My friend Shimon Edelman believes that the notion "grammatical" has tooth-fairy status, and that the concept to replace it is that of probability. There are utterances with high probability features and utterances with low probability features, and that's all. He really does appear to believe this. It is a view that I have urged him to jettison. It will not be possible (so I predict) to differentiate my (1) and (2) in probability terms. As to whether there simply isn't a grammaticality issue with (1), as John Cowan thinks, we need to have his answer to Mark's question. (If there is no ungrammaticality in (1), by the way, we are fine, and formulating the rules of grammar becomes easier, not harder. Nothing about Shimon Edelman's view, that the distinction between grammatical and ungrammatical doesn't exist, would get any support from that purely empirical finding, if it were indeed a finding.)

6. ### Dan Milton said,

August 25, 2008 @ 12:44 pm

Is anyone else bothered by the apposition of "sizes" and "children"? I'd prefer "This accounts for families of seven, eight, or nine children being common in the nineteenth century but rare today".

7. ### Julia Hockenmaier said,

August 25, 2008 @ 12:45 pm

Well, "were rare today" only makes sense if the day (or an event you're referring to that happens during the day) is over and you're talking about something that happened during the day/event. One example I found online was from a birdwatcher who said "I was looking for sparrows which were rare today". Of course, he means observations of sparrows, and isn't necessarily talking about the population size of the birds (perhaps it was rainy, and the birds didn't come out, or whatever…).

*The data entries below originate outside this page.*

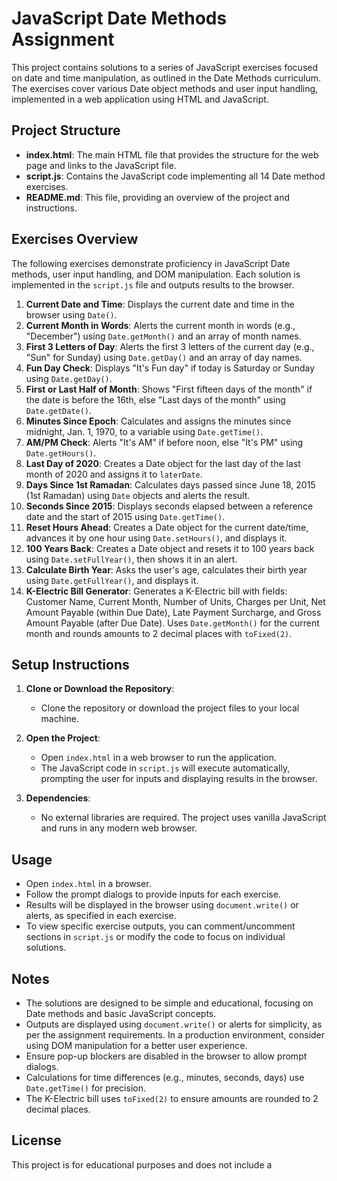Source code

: JavaScript Date Methods Assignment
==================================

This project contains solutions to a series of JavaScript exercises focused on date and time manipulation, as outlined in the Date Methods curriculum. The exercises cover various Date object methods and user input handling, implemented in a web application using HTML and JavaScript.

Project Structure
-----------------

-   **index.html**: The main HTML file that provides the structure for the web page and links to the JavaScript file.
-   **script.js**: Contains the JavaScript code implementing all 14 Date method exercises.
-   **README.md**: This file, providing an overview of the project and instructions.

Exercises Overview
------------------

The following exercises demonstrate proficiency in JavaScript Date methods, user input handling, and DOM manipulation. Each solution is implemented in the `script.js` file and outputs results to the browser.

1.  **Current Date and Time**: Displays the current date and time in the browser using `Date()`.
2.  **Current Month in Words**: Alerts the current month in words (e.g., "December") using `Date.getMonth()` and an array of month names.
3.  **First 3 Letters of Day**: Alerts the first 3 letters of the current day (e.g., "Sun" for Sunday) using `Date.getDay()` and an array of day names.
4.  **Fun Day Check**: Displays "It's Fun day" if today is Saturday or Sunday using `Date.getDay()`.
5.  **First or Last Half of Month**: Shows "First fifteen days of the month" if the date is before the 16th, else "Last days of the month" using `Date.getDate()`.
6.  **Minutes Since Epoch**: Calculates and assigns the minutes since midnight, Jan. 1, 1970, to a variable using `Date.getTime()`.
7.  **AM/PM Check**: Alerts "It's AM" if before noon, else "It's PM" using `Date.getHours()`.
8.  **Last Day of 2020**: Creates a Date object for the last day of the last month of 2020 and assigns it to `laterDate`.
9.  **Days Since 1st Ramadan**: Calculates days passed since June 18, 2015 (1st Ramadan) using `Date` objects and alerts the result.
10. **Seconds Since 2015**: Displays seconds elapsed between a reference date and the start of 2015 using `Date.getTime()`.
11. **Reset Hours Ahead**: Creates a Date object for the current date/time, advances it by one hour using `Date.setHours()`, and displays it.
12. **100 Years Back**: Creates a Date object and resets it to 100 years back using `Date.setFullYear()`, then shows it in an alert.
13. **Calculate Birth Year**: Asks the user's age, calculates their birth year using `Date.getFullYear()`, and displays it.
14. **K-Electric Bill Generator**: Generates a K-Electric bill with fields: Customer Name, Current Month, Number of Units, Charges per Unit, Net Amount Payable (within Due Date), Late Payment Surcharge, and Gross Amount Payable (after Due Date). Uses `Date.getMonth()` for the current month and rounds amounts to 2 decimal places with `toFixed(2)`.

Setup Instructions
------------------

1.  **Clone or Download the Repository**:

    -   Clone the repository or download the project files to your local machine.
2.  **Open the Project**:

    -   Open `index.html` in a web browser to run the application.
    -   The JavaScript code in `script.js` will execute automatically, prompting the user for inputs and displaying results in the browser.
3.  **Dependencies**:

    -   No external libraries are required. The project uses vanilla JavaScript and runs in any modern web browser.

Usage
-----

-   Open `index.html` in a browser.
-   Follow the prompt dialogs to provide inputs for each exercise.
-   Results will be displayed in the browser using `document.write()` or alerts, as specified in each exercise.
-   To view specific exercise outputs, you can comment/uncomment sections in `script.js` or modify the code to focus on individual solutions.

Notes
-----

-   The solutions are designed to be simple and educational, focusing on Date methods and basic JavaScript concepts.
-   Outputs are displayed using `document.write()` or alerts for simplicity, as per the assignment requirements. In a production environment, consider using DOM manipulation for a better user experience.
-   Ensure pop-up blockers are disabled in the browser to allow prompt dialogs.
-   Calculations for time differences (e.g., minutes, seconds, days) use `Date.getTime()` for precision.
-   The K-Electric bill uses `toFixed(2)` to ensure amounts are rounded to 2 decimal places.

License
-------

This project is for educational purposes and does not include a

8. ### Shimon Edelman said,

August 25, 2008 @ 12:51 pm

In his reply to my comment, Geoff kindly offered a framework within which to interpret my repudiation of "grammaticality." I feel obliged to clarify it, however briefly. If grammaticality is dissociated from acceptability, it becomes empirically vacuous (joining the club that has "facts of syntax" and "competence" among its members); if it is defined in terms of acceptability, it loses its claim for a separate existence. Probability enters the picture as follows: utterances whose various features — in the given context and given the sum total of the listener's experience — are more probable will be deemed by the listener more acceptable. One of the features in question is utterance length (hence the difference in acceptability between long and short versions of Geoff's example with which the present thread started). Importantly, however, the probabilities in question are always conditioned on context (including extralinguistic context); this is the crucial component of the framework to which I subscribe that has been left out of Geoff's summary of my views.

9. ### Bill Walderman said,

August 25, 2008 @ 1:20 pm

What's wrong with me? I just can't seem to find any problem with the sentence about large families and I don't have a problem with the sentence about duels, either.

Large families/duels were common in the nineteenth century but not today.

Are these sentences acceptable?

10. ### Mark Liberman said,

August 25, 2008 @ 1:49 pm

Bill Walderman: What's wrong with me?

Nothing.

At least, the evidence available so far suggests that you've got just a different (implicit) idea about when certain kinds of ellipsis are OK.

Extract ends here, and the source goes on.